The term Purrington Murders derives from the name of the perpetrator, one Captain James Scales Purrington (also known as Purinton and Purrinton), who until that day had been a respected citizen and a big part of life in small town Maine. Captain Purrington had moved his family to the Ballard neighborhood, a quiet suburb of Augusta, in August of 1805. Over the intervening months, the family settled into small town life, made friends and integrated themselves into the neighborhood.
The seeming ease with which Captain Purrington ingratiated himself to the neighbors and settled into Augusta life made what happened next all the more shocking. It was July 9, 1806 when the Ballard neighborhood was shocked by the senseless murder of not only Mrs. Elizabeth Purrington but her six children as well, the youngest being only 18 months (Louisa Purrington). Captain James Purrington murdered almost his entire family with both an axe and razor in their farm on the Old Belgrade Road.
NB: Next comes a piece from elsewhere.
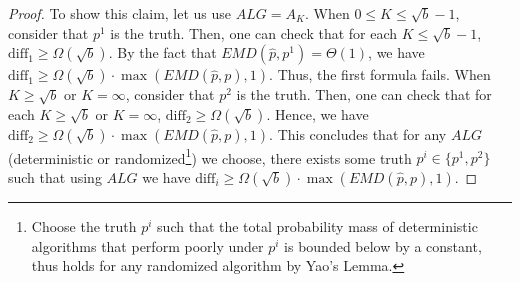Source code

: \begin{proof}
To show this claim, let us use $ALG = A_K$. When $0 \leq K \leq \sqrt{b}-1$, consider that $p^1$ is the truth. Then, one can check that for each $K \leq \sqrt{b}-1$, $\text{diff}_1 \geq \Omega(\sqrt{b})$. By the fact that $EMD(\hat{p},p^1) = \Theta(1)$, we have $\text{diff}_1 \geq \Omega(\sqrt{b})\cdot \max(EMD(\hat{p},p),1)$. Thus, the first formula fails. When $K \geq \sqrt{b}$ or $K=\infty$, consider that $p^2$ is the truth. Then, one can check that for each $K \geq \sqrt{b}$ or $K=\infty$, $\text{diff}_2 \geq \Omega(\sqrt{b})$. Hence, we have $\text{diff}_2 \geq \Omega(\sqrt{b})\cdot \max(EMD(\hat{p},p),1)$. This concludes that for any $ALG$ (deterministic or randomized\footnote{Choose the truth $p^i$ such that the total probability mass of deterministic algorithms that perform poorly under $p^i$ is bounded below by a constant, thus holds for any randomized algorithm by Yao's Lemma.}) we choose, there exists some truth $p^i \in \{p^1,p^2\}$ such that using $ALG$ we have $\text{diff}_i \geq \Omega(\sqrt{b})\cdot \max(EMD(\hat{p},p),1)$.
\end{proof}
The fact that the murderer was their own husband and father was all the more shocking, as was the fact that Capital Purrington took his own life soon after murdering his family.
One of the Purrington children, a young girl named Martha, was able to survive her initial injuries, but she succumbed three weeks later. In the end, only one family member, a son named James, would survive the tragedy. James Purrington was able to escape during the killing spree, and he emerged with only minor injuries.